# Material to process:
:::::

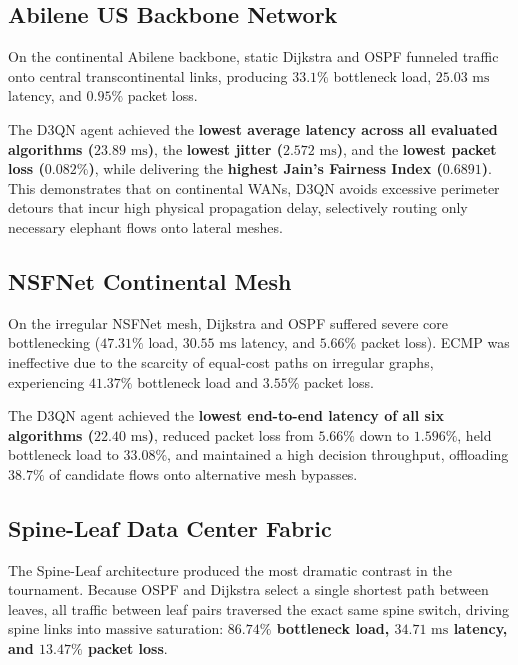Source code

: \subsection{Abilene US Backbone Network}
On the continental Abilene backbone, static Dijkstra and OSPF funneled traffic onto central transcontinental links, producing $33.1\%$ bottleneck load, $25.03\text{ ms}$ latency, and $0.95\%$ packet loss. 

The D3QN agent achieved the \textbf{lowest average latency across all evaluated algorithms ($23.89\text{ ms}$)}, the \textbf{lowest jitter ($2.572\text{ ms}$)}, and the \textbf{lowest packet loss ($0.082\%$)}, while delivering the \textbf{highest Jain's Fairness Index ($0.6891$)}. This demonstrates that on continental WANs, D3QN avoids excessive perimeter detours that incur high physical propagation delay, selectively routing only necessary elephant flows onto lateral meshes.

\subsection{NSFNet Continental Mesh}
On the irregular NSFNet mesh, Dijkstra and OSPF suffered severe core bottlenecking ($47.31\%$ load, $30.55\text{ ms}$ latency, and $5.66\%$ packet loss). ECMP was ineffective due to the scarcity of equal-cost paths on irregular graphs, experiencing $41.37\%$ bottleneck load and $3.55\%$ packet loss.

The D3QN agent achieved the \textbf{lowest end-to-end latency of all six algorithms ($22.40\text{ ms}$)}, reduced packet loss from $5.66\%$ down to \textbf{$1.596\%$}, held bottleneck load to \textbf{$33.08\%$}, and maintained a high decision throughput, offloading $38.7\%$ of candidate flows onto alternative mesh bypasses.

\subsection{Spine-Leaf Data Center Fabric}
The Spine-Leaf architecture produced the most dramatic contrast in the tournament. Because OSPF and Dijkstra select a single shortest path between leaves, all traffic between leaf pairs traversed the exact same spine switch, driving spine links into massive saturation: \textbf{$86.74\%$ bottleneck load, $34.71\text{ ms}$ latency, and $13.47\%$ packet loss}.

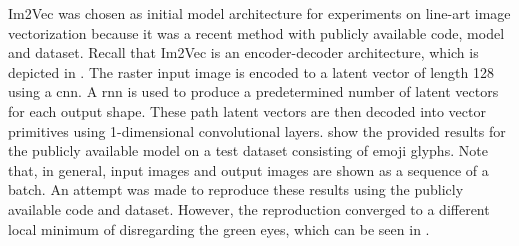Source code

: Im2Vec \citep{DBLP:conf/cvpr/Reddy21} was chosen as initial model architecture for experiments on line-art image vectorization because it was a recent method with publicly available code, model and dataset. Recall that Im2Vec is an encoder-decoder architecture, which is depicted in . The raster input image is encoded to a latent vector of length 128 using a \gls{cnn}. A \gls{rnn} is used to produce a predetermined number of latent vectors for each output shape. These path latent vectors are then decoded into vector primitives using 1-dimensional convolutional layers.  show the provided results for the publicly available model on a test dataset consisting of emoji glyphs. Note that, in general, input images and output images are shown as a sequence of a batch. An attempt was made to reproduce these results using the publicly available code and dataset. However, the reproduction converged to a different local minimum of disregarding the green eyes, which can be seen in . 

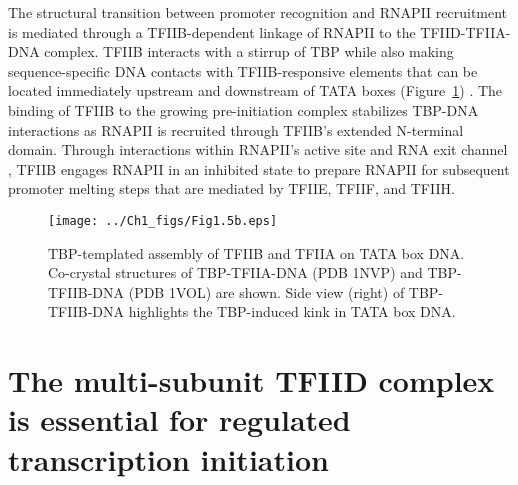 \indent The structural transition between promoter recognition and RNAPII recruitment is mediated through a TFIIB-dependent linkage of RNAPII to the TFIID-TFIIA-DNA complex. TFIIB interacts with a stirrup of TBP while also making sequence-specific DNA contacts with TFIIB-responsive elements that can be located immediately upstream and downstream of TATA boxes (Figure~\ref{fig:Fig1.5}) \cite{Lagrange_2618, Nikolov_3177}. The binding of TFIIB to the growing pre-initiation complex stabilizes TBP-DNA interactions as RNAPII is recruited through TFIIB's extended N-terminal domain. Through interactions within RNAPII's active site and RNA exit channel \cite{Kostrewa_659}, TFIIB engages RNAPII in an inhibited state to prepare RNAPII for subsequent promoter melting steps that are mediated by TFIIE, TFIIF, and TFIIH. \\
\begin{figure}
\centering
\texttt{[image: ../Ch1\_figs/Fig1.5b.eps]}
\caption[TBP-templated assembly of TFIIB and TFIIA on TATA box DNA]{TBP-templated assembly of TFIIB and TFIIA on TATA box DNA. Co-crystal structures of TBP-TFIIA-DNA (PDB 1NVP) \cite{Bleichenbacher_2003} and TBP-TFIIB-DNA (PDB 1VOL) \cite{Nikolov_3177} are shown.  Side view (right) of TBP-TFIIB-DNA highlights the TBP-induced kink in TATA box DNA.}
\label{fig:Fig1.5}
\end{figure}


\section{The multi-subunit TFIID complex is essential for regulated transcription initiation}

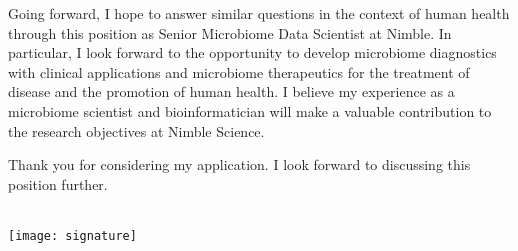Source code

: \documentclass[11pt,letterpaper,sans]{moderncv}        %
\makeatletter
\renewcommand*{\makeletterclosing}{
  \@closing\\[3em]%
  \texttt{[image: signature]}\\%
  {\bfseries \@firstname~\@lastname}%
  \ifthenelse{\isundefined{\@enclosure}}{}{%
    \\%
    \vfill%
    {\color{color2}\itshape\enclname: \@enclosure}}}
\makeatother
\begin{document}
Going forward, I hope to answer similar questions in the context of human
health through this position as Senior Microbiome Data Scientist at Nimble. In particular, I look
forward to the opportunity to develop microbiome diagnostics with clinical
applications and microbiome therapeutics for the treatment of disease and the
promotion of human health. I believe my experience as a microbiome scientist
and bioinformatician will make a valuable contribution to the research
objectives at Nimble Science.

Thank you for considering my application. I look forward to discussing this
position further.


\makeletterclosing

\end{document}
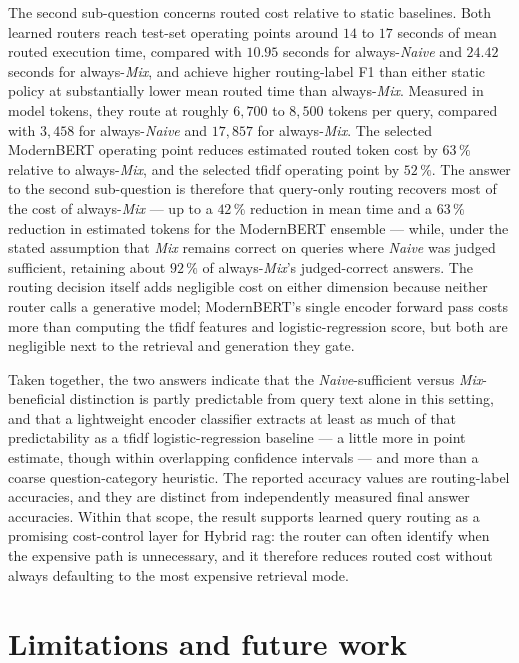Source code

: \documentclass[english, bibtex]{kththesis}               %
\numberwithin{listing}{chapter}
\begin{document}
The second sub-question concerns routed cost relative to static baselines. Both learned routers reach test-set operating points around $14$ to $17$ seconds of mean routed execution time, compared with $10.95$ seconds for always-\emph{Naive} and $24.42$ seconds for always-\emph{Mix}, and achieve higher routing-label F1 than either static policy at substantially lower mean routed time than always-\emph{Mix}. Measured in model tokens, they route at roughly $6{,}700$ to $8{,}500$ tokens per query, compared with $3{,}458$ for always-\emph{Naive} and $17{,}857$ for always-\emph{Mix}. The selected ModernBERT operating point reduces estimated routed token cost by $63\,\%$ relative to always-\emph{Mix}, and the selected \gls{tfidf} operating point by $52\,\%$. The answer to the second sub-question is therefore that query-only routing recovers most of the cost of always-\emph{Mix} --- up to a $42\,\%$ reduction in mean time and a $63\,\%$ reduction in estimated tokens for the ModernBERT ensemble --- while, under the stated assumption that \emph{Mix} remains correct on queries where \emph{Naive} was judged sufficient, retaining about $92\,\%$ of always-\emph{Mix}'s judged-correct answers. The routing decision itself adds negligible cost on either dimension because neither router calls a generative model; ModernBERT's single encoder forward pass costs more than computing the \gls{tfidf} features and logistic-regression score, but both are negligible next to the retrieval and generation they gate.

Taken together, the two answers indicate that the \emph{Naive}-sufficient versus \emph{Mix}-beneficial distinction is partly predictable from query text alone in this setting, and that a lightweight encoder classifier extracts at least as much of that predictability as a \gls{tfidf} logistic-regression baseline --- a little more in point estimate, though within overlapping confidence intervals --- and more than a coarse question-category heuristic. The reported accuracy values are routing-label accuracies, and they are distinct from independently measured final answer accuracies. Within that scope, the result supports learned query routing as a promising cost-control layer for Hybrid \gls{rag}: the router can often identify when the expensive path is unnecessary, and it therefore reduces routed cost without always defaulting to the most expensive retrieval mode.

\section{Limitations and future work}
\label{sec:limitationsFutureWork}
\end{document}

:::::

# Exercise prompt:
For each line of the material that contains the word "flows", make a copy.

# Response to this exercise:
The D3QN agent achieved the \textbf{lowest average latency across all evaluated algorithms ($23.89\text{ ms}$)}, the \textbf{lowest jitter ($2.572\text{ ms}$)}, and the \textbf{lowest packet loss ($0.082\%$)}, while delivering the \textbf{highest Jain's Fairness Index ($0.6891$)}. This demonstrates that on continental WANs, D3QN avoids excessive perimeter detours that incur high physical propagation delay, selectively routing only necessary elephant flows onto lateral meshes.
The D3QN agent achieved the \textbf{lowest end-to-end latency of all six algorithms ($22.40\text{ ms}$)}, reduced packet loss from $5.66\%$ down to \textbf{$1.596\%$}, held bottleneck load to \textbf{$33.08\%$}, and maintained a high decision throughput, offloading $38.7\%$ of candidate flows onto alternative mesh bypasses.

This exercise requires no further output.